We found that CD22-positive blasts were present in three of four patients with CD19-negative relapse, suggesting that CD22 may be a helpful marker to monitor MRD, although CD22 expression on B cells has a broad and dim intensity distribution that can be lower than CD19 expression10. In total, four patients were identified primarily based on very bright CD10 expression and low side scatter. Other potential markers identified from our analyses included CD34 (two of four) and iCD79a (two of three). In three patients, CD45 was dim to negative, which, together with bright CD10 expression, was highly suggestive of CD19-negative relapse. CD66c was used as an aberrant marker for MRD monitoring in three cases, but this marker identified leukemic blasts in only one case. Although CD81 is known to form a complex with CD19/CD21 and was detected on blasts of the two patients analyzed, CD81 expression can be lost in cases of CD19-negative relapse11, 12, raising concerns about the utility of CD81 as a marker to identify ALL progression after CD19-negative relapse. CD72, another potentially useful B-cell-specific marker, was analyzed and detected in one patient (Patient #4).

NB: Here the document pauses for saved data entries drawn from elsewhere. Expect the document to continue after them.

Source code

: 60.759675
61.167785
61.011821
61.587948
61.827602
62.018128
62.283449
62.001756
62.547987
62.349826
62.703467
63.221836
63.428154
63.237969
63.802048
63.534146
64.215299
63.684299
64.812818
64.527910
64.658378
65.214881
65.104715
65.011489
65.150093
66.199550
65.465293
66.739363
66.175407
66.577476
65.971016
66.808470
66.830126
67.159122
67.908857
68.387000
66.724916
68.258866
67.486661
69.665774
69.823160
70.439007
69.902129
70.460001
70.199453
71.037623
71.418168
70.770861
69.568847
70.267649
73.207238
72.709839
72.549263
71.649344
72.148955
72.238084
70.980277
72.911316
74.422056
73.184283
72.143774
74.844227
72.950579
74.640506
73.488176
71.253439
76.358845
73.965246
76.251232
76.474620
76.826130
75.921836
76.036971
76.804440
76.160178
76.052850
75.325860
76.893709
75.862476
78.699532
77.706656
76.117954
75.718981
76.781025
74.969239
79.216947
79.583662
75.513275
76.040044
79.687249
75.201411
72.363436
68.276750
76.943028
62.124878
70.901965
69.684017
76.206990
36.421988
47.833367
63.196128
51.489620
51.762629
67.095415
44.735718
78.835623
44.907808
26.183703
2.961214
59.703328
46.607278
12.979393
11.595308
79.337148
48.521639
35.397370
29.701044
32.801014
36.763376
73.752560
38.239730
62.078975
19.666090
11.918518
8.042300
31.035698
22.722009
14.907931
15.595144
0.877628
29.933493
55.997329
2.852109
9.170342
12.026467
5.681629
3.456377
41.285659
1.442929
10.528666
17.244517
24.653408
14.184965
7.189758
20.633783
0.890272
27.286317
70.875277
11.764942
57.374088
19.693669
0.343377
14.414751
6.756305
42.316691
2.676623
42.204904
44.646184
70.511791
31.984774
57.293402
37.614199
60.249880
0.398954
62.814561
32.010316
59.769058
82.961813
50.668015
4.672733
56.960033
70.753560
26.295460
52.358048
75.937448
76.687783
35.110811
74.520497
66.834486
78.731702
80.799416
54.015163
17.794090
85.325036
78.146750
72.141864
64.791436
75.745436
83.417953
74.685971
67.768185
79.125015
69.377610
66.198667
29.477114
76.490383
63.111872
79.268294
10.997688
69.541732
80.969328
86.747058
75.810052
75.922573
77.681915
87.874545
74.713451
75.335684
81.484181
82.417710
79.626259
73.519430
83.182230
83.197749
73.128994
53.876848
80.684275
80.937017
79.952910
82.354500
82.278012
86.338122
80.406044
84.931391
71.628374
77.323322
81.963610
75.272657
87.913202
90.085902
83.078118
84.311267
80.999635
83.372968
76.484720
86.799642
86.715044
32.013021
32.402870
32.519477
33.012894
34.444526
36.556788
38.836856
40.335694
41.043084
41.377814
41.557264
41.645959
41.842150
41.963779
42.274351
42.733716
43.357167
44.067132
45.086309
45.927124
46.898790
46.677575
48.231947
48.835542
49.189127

CD19-negative relapse in B-precursor ALL is a significant problem, complicating accurate monitoring of disease progression, particularly during treatment with CD19-directed immunotherapies. In our study cohort, 22% (4/18) of patients with evaluable data were observed to have CD19-negative relapse. Two proposed mechanisms of CD19-negative relapse have been described to date: loss of the CD19 epitope and lineage switch3, 4, 13. Loss of the CD19 epitope has occurred after CD19-directed immunotherapy, such as CAR T-cell therapy, through deletions within CD19, de novo frameshift and missense mutations in exon 2 of CD19, or alternative splicing of CD19 mRNA3. We could not perform these molecular analyses within the reported clinical trial due to inadequate RNA availability. CD19-negative relapse can also occur through lineage switch of B-precursor cells from the lymphoid lineage to a CD14-positive myeloid lineage, a phenomenon reported to occur in 4% of B-precursor ALL4, 13. The four presented cases of patients who had CD19-negative relapse were unrelated to lineage switch, although lineage switch has been reported in a patient who relapsed during blinatumomab treatment2. There were three patients in this study with Philadelphia chromosome–positive ALL, but none had CD19-negative relapse14.

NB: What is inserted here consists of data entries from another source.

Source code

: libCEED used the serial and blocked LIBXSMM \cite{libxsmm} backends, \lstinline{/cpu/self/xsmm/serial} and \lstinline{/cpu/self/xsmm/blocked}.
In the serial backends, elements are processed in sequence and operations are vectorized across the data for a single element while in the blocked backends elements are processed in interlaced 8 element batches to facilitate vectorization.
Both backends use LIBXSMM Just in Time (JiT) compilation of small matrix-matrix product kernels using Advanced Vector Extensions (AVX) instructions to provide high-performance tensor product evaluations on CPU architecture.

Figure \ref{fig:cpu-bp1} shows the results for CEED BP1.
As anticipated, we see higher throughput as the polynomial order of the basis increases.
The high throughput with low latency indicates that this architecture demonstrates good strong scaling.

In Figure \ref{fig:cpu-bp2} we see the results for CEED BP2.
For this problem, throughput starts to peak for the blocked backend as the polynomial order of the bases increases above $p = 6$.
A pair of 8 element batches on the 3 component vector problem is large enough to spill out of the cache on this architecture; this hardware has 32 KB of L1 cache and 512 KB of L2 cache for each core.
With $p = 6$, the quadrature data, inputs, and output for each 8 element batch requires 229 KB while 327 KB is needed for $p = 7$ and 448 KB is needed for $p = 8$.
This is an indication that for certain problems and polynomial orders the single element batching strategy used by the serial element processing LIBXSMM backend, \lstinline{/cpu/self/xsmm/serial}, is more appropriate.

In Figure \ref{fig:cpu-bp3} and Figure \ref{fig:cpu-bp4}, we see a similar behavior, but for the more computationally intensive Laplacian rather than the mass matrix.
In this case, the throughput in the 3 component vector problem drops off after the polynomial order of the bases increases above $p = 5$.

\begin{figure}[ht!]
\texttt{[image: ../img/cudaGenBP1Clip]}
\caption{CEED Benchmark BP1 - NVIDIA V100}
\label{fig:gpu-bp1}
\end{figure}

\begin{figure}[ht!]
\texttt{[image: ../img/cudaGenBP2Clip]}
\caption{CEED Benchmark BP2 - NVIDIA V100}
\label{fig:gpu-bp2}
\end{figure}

In this trial, MRD was evaluated in a portion of patients by PCR in addition to flow cytometry. MRD detected by PCR provides reliable results independently from CD19 expression. However, it does not identify this important change of CD19-negative relapse, which may have therapeutic implications. Loss of the CD19 antigen is also an important cause of discrepancy between flow cytometry and PCR. The ability to accurately monitor ALL progression during treatment and after CD19-negative relapse by flow cytometry requires identifying additional B-lineage or other specific markers consistently expressed on B cells. CD22 or CD24 in combination with markers abnormally expressed in B-precursor ALL (CD10, CD20, CD34, CD38, and CD45) have been shown to identify a subset of blasts in patients with CD19-negative relapse15.

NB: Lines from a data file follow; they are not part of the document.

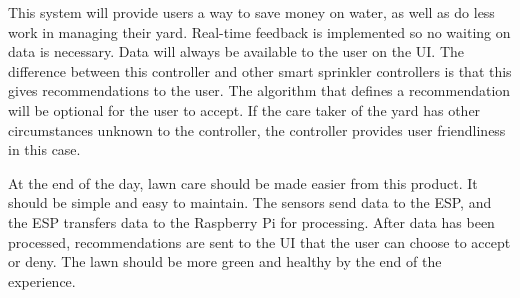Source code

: \documentclass[letterpaper, 10 pt, conference]{ieeeconf}  %
\begin{document}
This system will provide users a way to save money on water, as well as do less work in managing their yard. Real-time feedback is implemented so no waiting on data is necessary. Data will always be available to the user on the UI. The difference between this controller and other smart sprinkler controllers is that this gives recommendations to the user. The algorithm that defines a recommendation will be optional for the user to accept. If the care taker of the yard has other circumstances unknown to the controller, the controller provides user friendliness in this case. 

At the end of the day, lawn care should be made easier from this product. It should be simple and easy to maintain. The sensors send data to the ESP, and the ESP transfers data to the Raspberry Pi for processing. After data has been processed, recommendations are sent to the UI that the user can choose to accept or deny. The lawn should be more green and healthy by the end of the experience. 





\end{document}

Here, we identified CD22, iCD79a, CD72, and CD81 as potential alternatives or additional markers to aid in monitoring B-precursor ALL after CD19-negative relapse. However, because none of these markers was expressed consistently in all five patients, further studies in a larger cohort of patients are needed to confirm their specificity and reliability and to identify a more refined set of markers predictive of leukemic cell growth. As CD19-directed therapies are being more commonly used, identifying factors to predict CD19-negative relapse and monitor patients with CD19-negative relapse will be important.